Regular consumption of olive oil, particularly as a replacement for saturated fats such as butter, is consistently associated with a lower risk of cardiovascular disease and lower total mortality. The evidence for cardiovascular health is the strongest; for cancer and other outcomes the certainty is lower.
Olive oil is one of the most studied dietary fats in the world. The oil contains a rich combination of monounsaturated fatty acids, phytosterols, squalene and phenolic compounds (polyphenols). Those polyphenols have antioxidant, anti-inflammatory, anti-allergic and anti-mutagenic properties, meaning they can slow down harmful processes in the body. A review of 39 plant-based oils ranks olive oil as one of the most nutritionally rich choices, while noting that you should not always rely exclusively on a single type of oil (PMID 37687222).
The strongest evidence for olive oil concerns heart and cardiovascular health. Better adherence to the Mediterranean diet, of which extra virgin olive oil is a key element, is associated with a clinically meaningful reduction in coronary heart disease, ischaemic stroke and total cardiovascular disease. This is supported by 4 randomised trials and 32 independent observational cohorts (PMID 30817261, 38336153). Olive oil is also explicitly recommended as a heart-healthy alternative to saturated fats in the prevention of atherosclerosis (PMID 34924350). Virgin olive oil additionally lowers total cholesterol and LDL cholesterol ('bad' cholesterol), although the evidence for this is of moderate to very low certainty (PMID 39053603).
A large American cohort study with more than 221,000 participants and up to 33 years of follow-up shows that every additional 5 grams of olive oil per day is associated with an 8% lower total mortality (HR 0.92 per 5 g/day). People who replace 10 grams of butter per day with a vegetable oil such as olive oil have an estimated 17% lower risk of total mortality and a 17% lower risk of dying from cancer. Higher butter consumption was associated with 15% higher mortality (PMID 40048719). These are associations, not proven causal relationships, but the direction is consistent and the effect is large enough to take seriously.
For cancer, the picture is more nuanced. The polyphenols in olive oil have anti-mutagenic properties, and an umbrella review (an overview of multiple meta-analyses) shows that olive oil consumption may lower the risk of breast, digestive and other cancers. The evidence is of low to very low certainty, however, meaning that future research could substantially change this picture. Caution in interpreting this finding is therefore warranted (PMID 39053603, 40048719, 29495598).
There are also promising but early indications that extra virgin olive oil can favourably influence the composition of the gut microbiome and gut immunity.
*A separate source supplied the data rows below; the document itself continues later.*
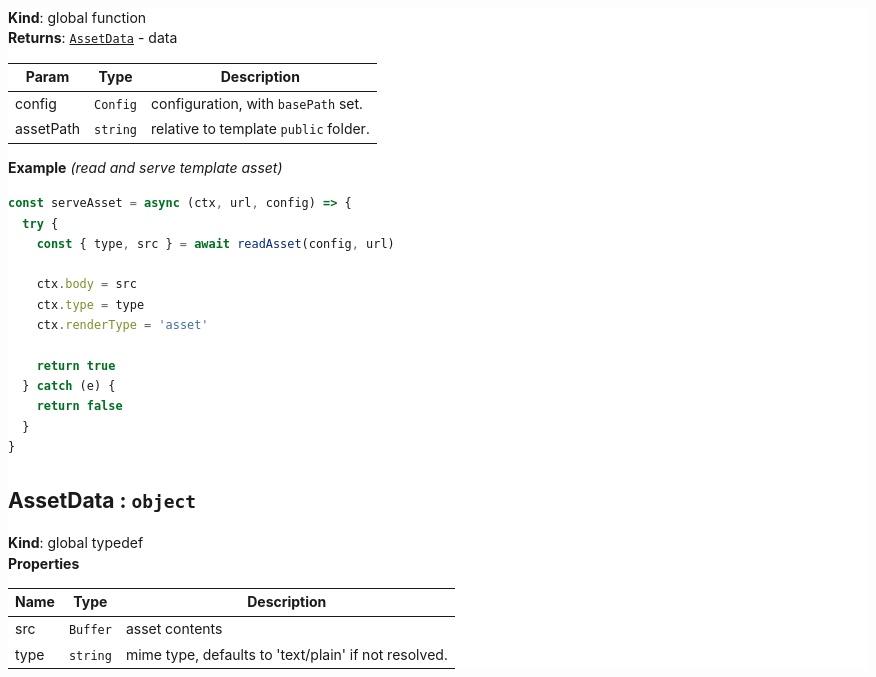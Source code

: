 **Kind**: global function  
**Returns**: [<code>AssetData</code>](#AssetData) - data  

| Param | Type | Description |
| --- | --- | --- |
| config | <code>Config</code> | configuration, with `basePath` set. |
| assetPath | <code>string</code> | relative to template `public` folder. |

**Example** *(read and serve template asset)*  
```js
const serveAsset = async (ctx, url, config) => {
  try {
    const { type, src } = await readAsset(config, url)

    ctx.body = src
    ctx.type = type
    ctx.renderType = 'asset'

    return true
  } catch (e) {
    return false
  }
}
```
<a name="AssetData"></a>

## AssetData : <code>object</code>
**Kind**: global typedef  
**Properties**

| Name | Type | Description |
| --- | --- | --- |
| src | <code>Buffer</code> | asset contents |
| type | <code>string</code> | mime type, defaults to 'text/plain' if not   resolved. |

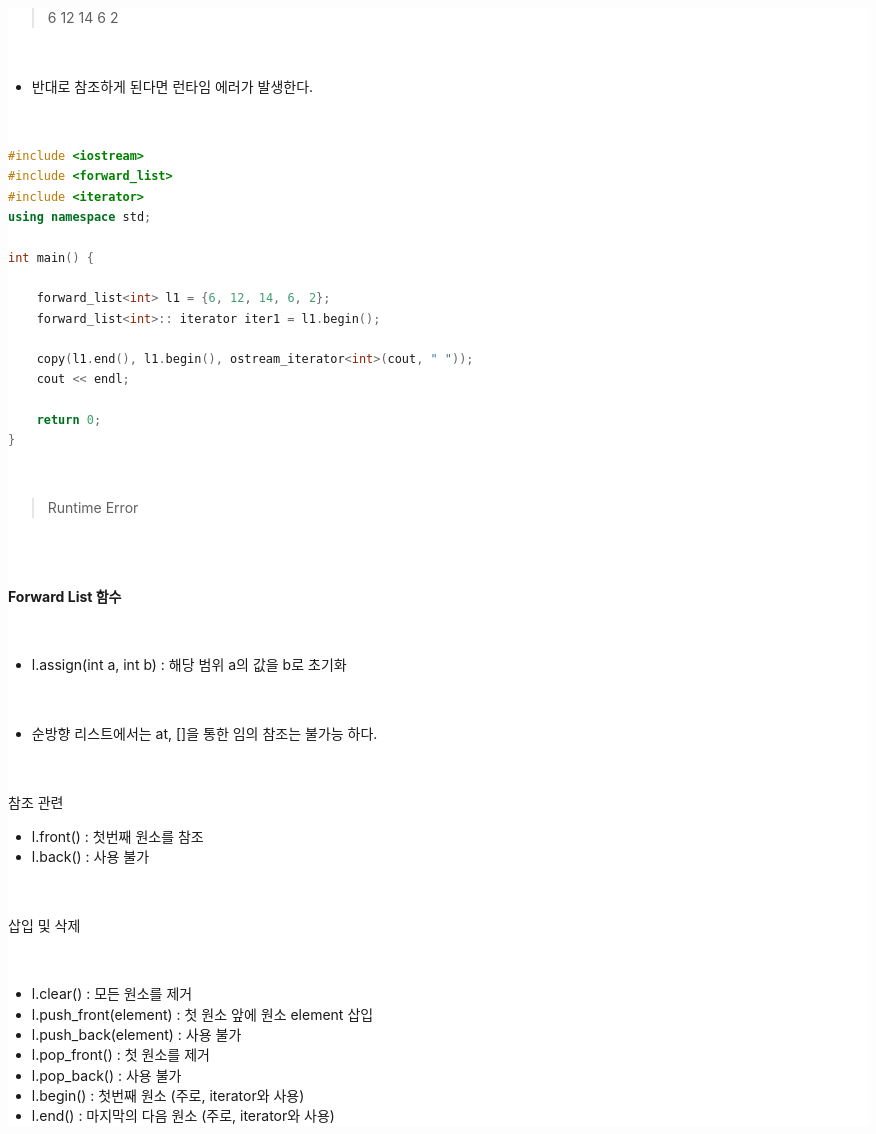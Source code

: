> 6 12 14 6 2 <br/>

<br/>

- 반대로 참조하게 된다면 런타임 에러가 발생한다. <br/>

<br/>

```c++
#include <iostream>
#include <forward_list>
#include <iterator>
using namespace std;

int main() {

	forward_list<int> l1 = {6, 12, 14, 6, 2};
	forward_list<int>:: iterator iter1 = l1.begin();
	
	copy(l1.end(), l1.begin(), ostream_iterator<int>(cout, " "));
	cout << endl; 
	
	return 0;
}
```

<br/>

> Runtime Error <br/>

<br/>
<br/>

__Forward List 함수__

<br/>

- l.assign(int a, int b) : 해당 범위 a의 값을 b로 초기화 <br/>

<br/>

- 순방향 리스트에서는 at, []을 통한 임의 참조는 불가능 하다. <br/>

<br/>

참조 관련 <br/>

- l.front() : 첫번째 원소를 참조 <br/>
- l.back() : 사용 불가 <br/>

<br/>

삽입 및 삭제 <br/>

<br/>

- l.clear() : 모든 원소를 제거 <br/>
- l.push_front(element) : 첫 원소 앞에 원소 element 삽입 <br/>
- l.push_back(element) : 사용 불가 <br/>
- l.pop_front() : 첫 원소를 제거 <br/> 
- l.pop_back() : 사용 불가 <br/> 
- l.begin() : 첫번째 원소 (주로, iterator와 사용) <br/>
- l.end() : 마지막의 다음 원소 (주로, iterator와 사용) <br/>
Through the so-called gut-brain axis, this could contribute to better cognitive and metabolic health. This is, however, a relatively new area of research without quantitative outcomes, and the evidence is still limited (PMID 33576418). For blood sugar regulation the evidence is even weaker and of very low certainty; no firm conclusions can be drawn there yet (PMID 39053603).
Evidence based on 1 umbrella review (PMID 39053603), multiple large cohort studies and reviews, including a prospective cohort with 221,000+ participants (PMID 40048719), 4 RCTs and 32 cohorts in the Mediterranean diet evidence (PMID 30817261, 38336153), and mechanistic/nutritional reviews (PMID 29495598, 33576418, 37687222, 34924350). Olive oil is rarely isolated as the sole variable; most studies examine it as part of a dietary pattern or oil group.